- **EXERCISE DESCRIPTION**: Using the entries below, show all lines with the string "untuk".

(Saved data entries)
|---|

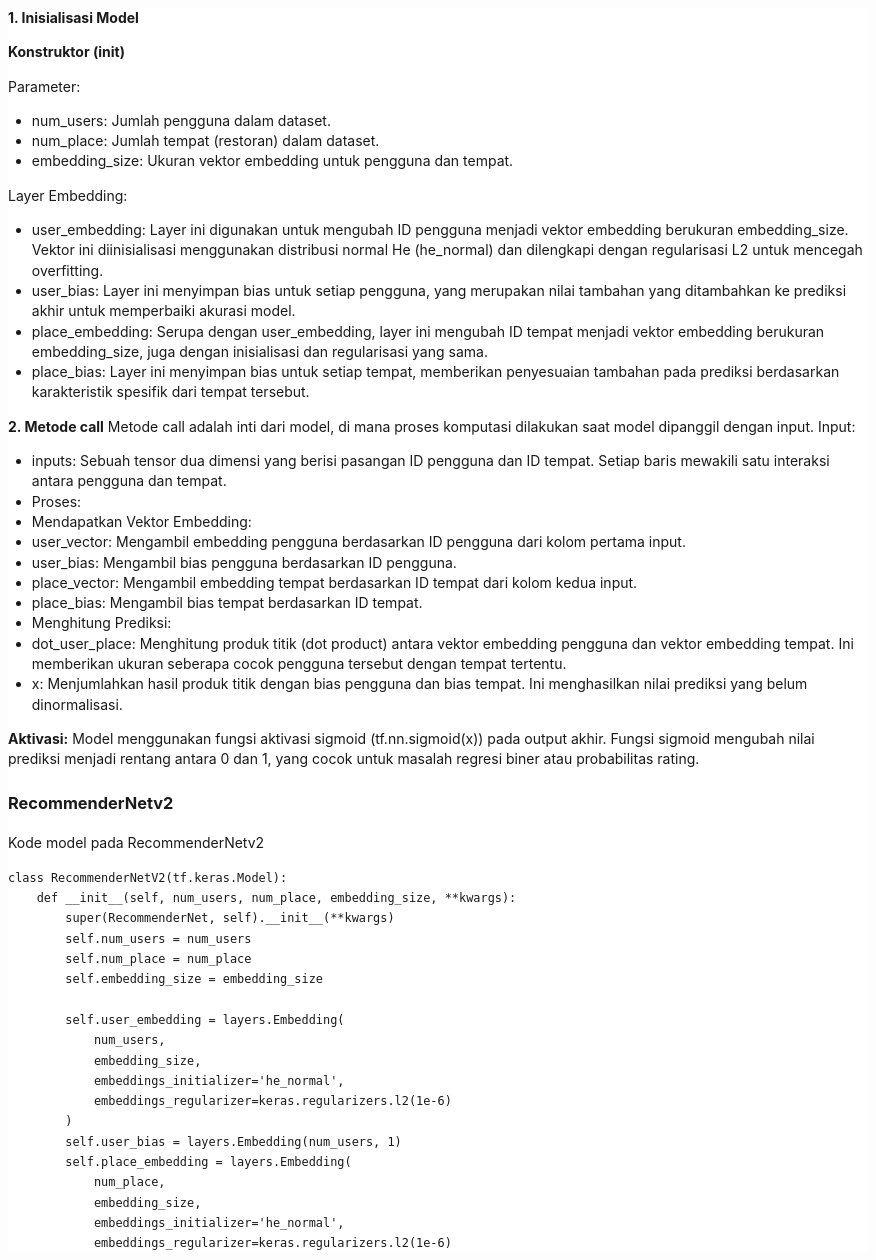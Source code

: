**1. Inisialisasi Model**

**Konstruktor (__init__)**

Parameter:
- num_users: Jumlah pengguna dalam dataset.
- num_place: Jumlah tempat (restoran) dalam dataset.
- embedding_size: Ukuran vektor embedding untuk pengguna dan tempat.

Layer Embedding:
- user_embedding: Layer ini digunakan untuk mengubah ID pengguna menjadi vektor embedding berukuran embedding_size. Vektor ini diinisialisasi menggunakan distribusi normal He (he_normal) dan dilengkapi dengan regularisasi L2 untuk mencegah overfitting.
- user_bias: Layer ini menyimpan bias untuk setiap pengguna, yang merupakan nilai tambahan yang ditambahkan ke prediksi akhir untuk memperbaiki akurasi model.
- place_embedding: Serupa dengan user_embedding, layer ini mengubah ID tempat menjadi vektor embedding berukuran embedding_size, juga dengan inisialisasi dan regularisasi yang sama.
- place_bias: Layer ini menyimpan bias untuk setiap tempat, memberikan penyesuaian tambahan pada prediksi berdasarkan karakteristik spesifik dari tempat tersebut.

**2. Metode call**
Metode call adalah inti dari model, di mana proses komputasi dilakukan saat model dipanggil dengan input.
Input:
- inputs: Sebuah tensor dua dimensi yang berisi pasangan ID pengguna dan ID tempat. Setiap baris mewakili satu interaksi antara pengguna dan tempat.
- Proses:
- Mendapatkan Vektor Embedding:
- user_vector: Mengambil embedding pengguna berdasarkan ID pengguna dari kolom pertama input.
- user_bias: Mengambil bias pengguna berdasarkan ID pengguna.
- place_vector: Mengambil embedding tempat berdasarkan ID tempat dari kolom kedua input.
- place_bias: Mengambil bias tempat berdasarkan ID tempat.
- Menghitung Prediksi:
- dot_user_place: Menghitung produk titik (dot product) antara vektor embedding pengguna dan vektor embedding tempat. Ini memberikan ukuran seberapa cocok pengguna tersebut dengan tempat tertentu.
- x: Menjumlahkan hasil produk titik dengan bias pengguna dan bias tempat. Ini menghasilkan nilai prediksi yang belum dinormalisasi.

**Aktivasi:**
Model menggunakan fungsi aktivasi sigmoid (tf.nn.sigmoid(x)) pada output akhir. Fungsi sigmoid mengubah nilai prediksi menjadi rentang antara 0 dan 1, yang cocok untuk masalah regresi biner atau probabilitas rating.

### RecommenderNetv2

Kode model pada RecommenderNetv2

```
class RecommenderNetV2(tf.keras.Model):
    def __init__(self, num_users, num_place, embedding_size, **kwargs):
        super(RecommenderNet, self).__init__(**kwargs)
        self.num_users = num_users
        self.num_place = num_place
        self.embedding_size = embedding_size

        self.user_embedding = layers.Embedding(
            num_users,
            embedding_size,
            embeddings_initializer='he_normal',
            embeddings_regularizer=keras.regularizers.l2(1e-6)
        )
        self.user_bias = layers.Embedding(num_users, 1)
        self.place_embedding = layers.Embedding(
            num_place,
            embedding_size,
            embeddings_initializer='he_normal',
            embeddings_regularizer=keras.regularizers.l2(1e-6)
```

|---|

- **WORKED SOLUTION**:
- embedding_size: Ukuran vektor embedding untuk pengguna dan tempat.
- user_embedding: Layer ini digunakan untuk mengubah ID pengguna menjadi vektor embedding berukuran embedding_size. Vektor ini diinisialisasi menggunakan distribusi normal He (he_normal) dan dilengkapi dengan regularisasi L2 untuk mencegah overfitting.
- user_bias: Layer ini menyimpan bias untuk setiap pengguna, yang merupakan nilai tambahan yang ditambahkan ke prediksi akhir untuk memperbaiki akurasi model.
- place_bias: Layer ini menyimpan bias untuk setiap tempat, memberikan penyesuaian tambahan pada prediksi berdasarkan karakteristik spesifik dari tempat tersebut.
Model menggunakan fungsi aktivasi sigmoid (tf.nn.sigmoid(x)) pada output akhir. Fungsi sigmoid mengubah nilai prediksi menjadi rentang antara 0 dan 1, yang cocok untuk masalah regresi biner atau probabilitas rating.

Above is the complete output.